Figure 1: Myeloid cell-associated chemokines measured in the serum of various strains of humanized immune system mice. Adapted from Maser et al¹.

The intertwined roles of CX3CL1/fractalkine and CCL2/CCL2 biology

Among the chemokines evaluated in the Maser study were CX3CL1 (also known as fractalkine), which engages with its receptor CX3CR1, and MCP-1 (also known as CCL2), whose receptor is CCR2. The receptor CX3CR1 is present on immune cells, while fractalkine is produced by activated endothelial cells, macrophages, dendritic cells, and other tissues^2-4. The distribution of CCR2 expression is similar, with expression on monocytes and other myeloid cells, T cells, B cells, and NK cells⁵. CCL2 is produced by many cells under inflammatory conditions: this includes dendritic cells, macrophages, monocytes, neutrophils, and eosinophils, as well as non-immune cells including epithelial and smooth muscle cells^6-8.

In the context of myeloid cell development, the fractalkine/CX3CR1 axis first plays a role during monocyte development in the bone marrow, as CX3CR1 levels increase on monocytes as they mature in the bone marrow⁹. In this context, CX3CR1 expression is a marker of commitment to the monocyte/macrophage/dendritic cell lineage¹⁰. The engagement of CX3CR1 by fractalkine is responsible for the recruitment of CD16+ monocytes into peripheral/inflamed tissue^11,12. The role of CX3CL1 on cells of monocytic lineage is counterbalanced by that of CCL2, as inflammatory monocytes express high CCR2 whereas tissue-resident monocytes express high CXCR1¹³. The role of CCR2/CCL2 signaling on myeloid cells is quite broad. It impacts a variety of cellular processes: chemotaxis, macrophage phagocytosis, monocyte degranulation, myeloid-derived suppressor cell (MDSC)-mediated immunosuppression, and both M1 and M2 macrophage polarization¹⁴.

HIS mice are frequently used in immuno-oncology studies, and CX3CL1 plays a role in the trafficking of monocytes into the tumor microenvironment. There is evidence that it can play a role in either promoting or suppressing tumor growth, depending on other pro- or anti-inflammatory factors within the tumor microenvironment¹⁵. CCL2/CCR2 signaling, on the other hand, is typically associated with a poor prognosis in the cancer setting¹⁶.

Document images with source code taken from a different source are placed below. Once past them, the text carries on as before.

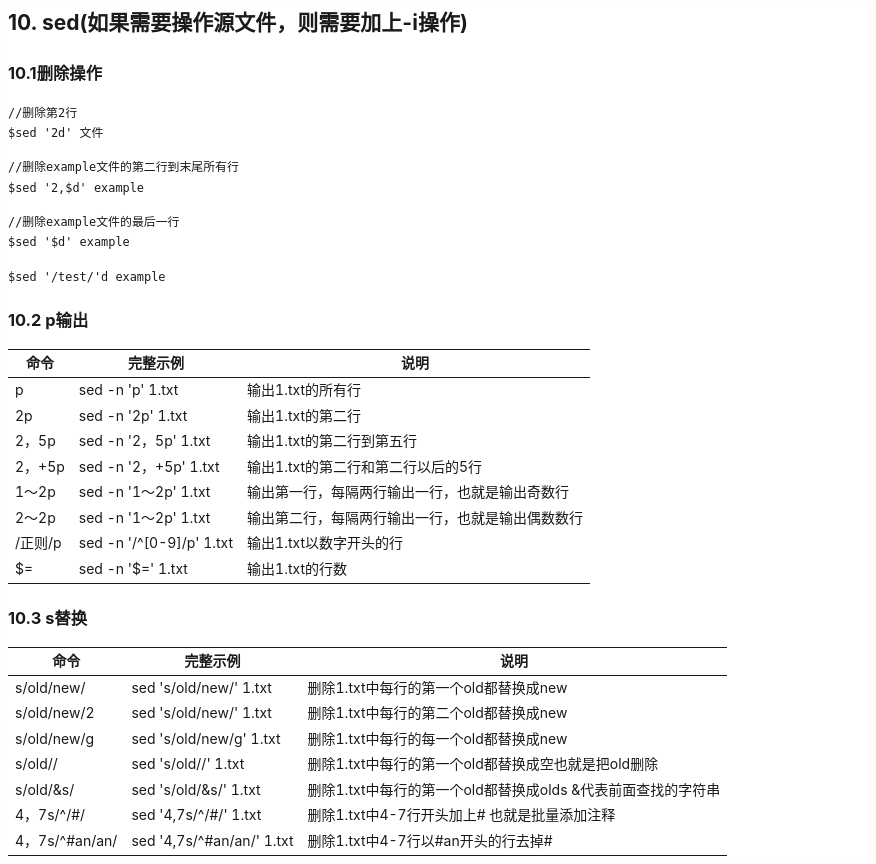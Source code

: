 



## 10. sed(如果需要操作源文件，则需要加上-i操作)

### 10.1删除操作

```
//删除第2行
$sed '2d' 文件
```

```
//删除example文件的第二行到末尾所有行
$sed '2,$d' example
```

```
//删除example文件的最后一行
$sed '$d' example
```

```
$sed '/test/'d example
```



### 10.2 p输出

| 命令    | 完整示例                  | 说明                                             |
| ------- | ------------------------- | ------------------------------------------------ |
| p       | sed  -n 'p' 1.txt         | 输出1.txt的所有行                                |
| 2p      | sed  -n '2p' 1.txt        | 输出1.txt的第二行                                |
| 2，5p   | sed  -n '2，5p' 1.txt     | 输出1.txt的第二行到第五行                        |
| 2，+5p  | sed  -n '2，+5p' 1.txt    | 输出1.txt的第二行和第二行以后的5行               |
| 1～2p   | sed  -n '1～2p' 1.txt     | 输出第一行，每隔两行输出一行，也就是输出奇数行   |
| 2～2p   | sed  -n '1～2p' 1.txt     | 输出第二行，每隔两行输出一行，也就是输出偶数数行 |
| /正则/p | sed  -n '/^[0-9]/p' 1.txt | 输出1.txt以数字开头的行                          |
| $=      | sed  -n '$=' 1.txt        | 输出1.txt的行数                                  |



### 10.3 s替换

| 命令           | 完整示例                    | 说明                                                         |
| -------------- | --------------------------- | ------------------------------------------------------------ |
| s/old/new/     | sed   's/old/new/' 1.txt    | 删除1.txt中每行的第一个old都替换成new                        |
| s/old/new/2    | sed   's/old/new/' 1.txt    | 删除1.txt中每行的第二个old都替换成new                        |
| s/old/new/g    | sed   's/old/new/g' 1.txt   | 删除1.txt中每行的每一个old都替换成new                        |
| s/old//        | sed   's/old//' 1.txt       | 删除1.txt中每行的第一个old都替换成空也就是把old删除          |
| s/old/&s/      | sed   's/old/&s/' 1.txt     | 删除1.txt中每行的第一个old都替换成olds &代表前面查找的字符串 |
| 4，7s/^/#/     | sed   '4,7s/^/#/' 1.txt     | 删除1.txt中4-7行开头加上#  也就是批量添加注释                |
| 4，7s/^#an/an/ | sed   '4,7s/^#an/an/' 1.txt | 删除1.txt中4-7行以#an开头的行去掉#                           |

The direct comparison of chemokine levels in the Maser study noted that both HSC-engrafted NOG-EXL and HSC-engrafted NSG-SGM3 mice expressed similar levels of CX3CL1, while HSC-engrafted NOG mice expressed significantly lower levels of this chemokine. The levels of CCL2, however, did differ between these strains, with HSC-engrafted NSG-SGM3 mice expressing significantly higher levels of the chemokine than HSC-engrafted NOG-EXL; there was no significant difference in its expression between HSC-engrafted NOG and HSC-engrafted NOG-EXL mice. What might be the impact of CXC3L1 and CCL2 expression in humanized immune system mice? Although no studies have directly investigated this so far, one might hypothesize that the presence of CX3CL1 supports myeloid cell function in both models, while the higher CCL2 expression in HSC-engrafted NSG-SGM3 over HSC-engrafted NOG-EXL contributes to the more inflammatory profile in that strain.

The immunosuppressive chemokines CCL17 and CCL22

CCL17 and CCL22, both also evaluated in the study by Maser et al., signal through a common receptor, CCR4. CCR4 is expressed on Type-2 T helper (Th2) cells and regulatory T cells (Tregs)^17,18. CCL17 is expressed by dendritic cells in peripheral lymph nodes and barrier tissues, where they stimulate T cell responses in the periphery, including the skin and mucosa¹⁹. The expression of CCL22 is induced in dendritic cells, monocytes, and macrophages in inflammatory environments^20,21. These chemokines as well as CX3CL1 are clustered together in the human genome²². However, CCL17 and CCL22 signals are typically associated with attenuation of an immune response due to their signaling on Th2 and Treg cells.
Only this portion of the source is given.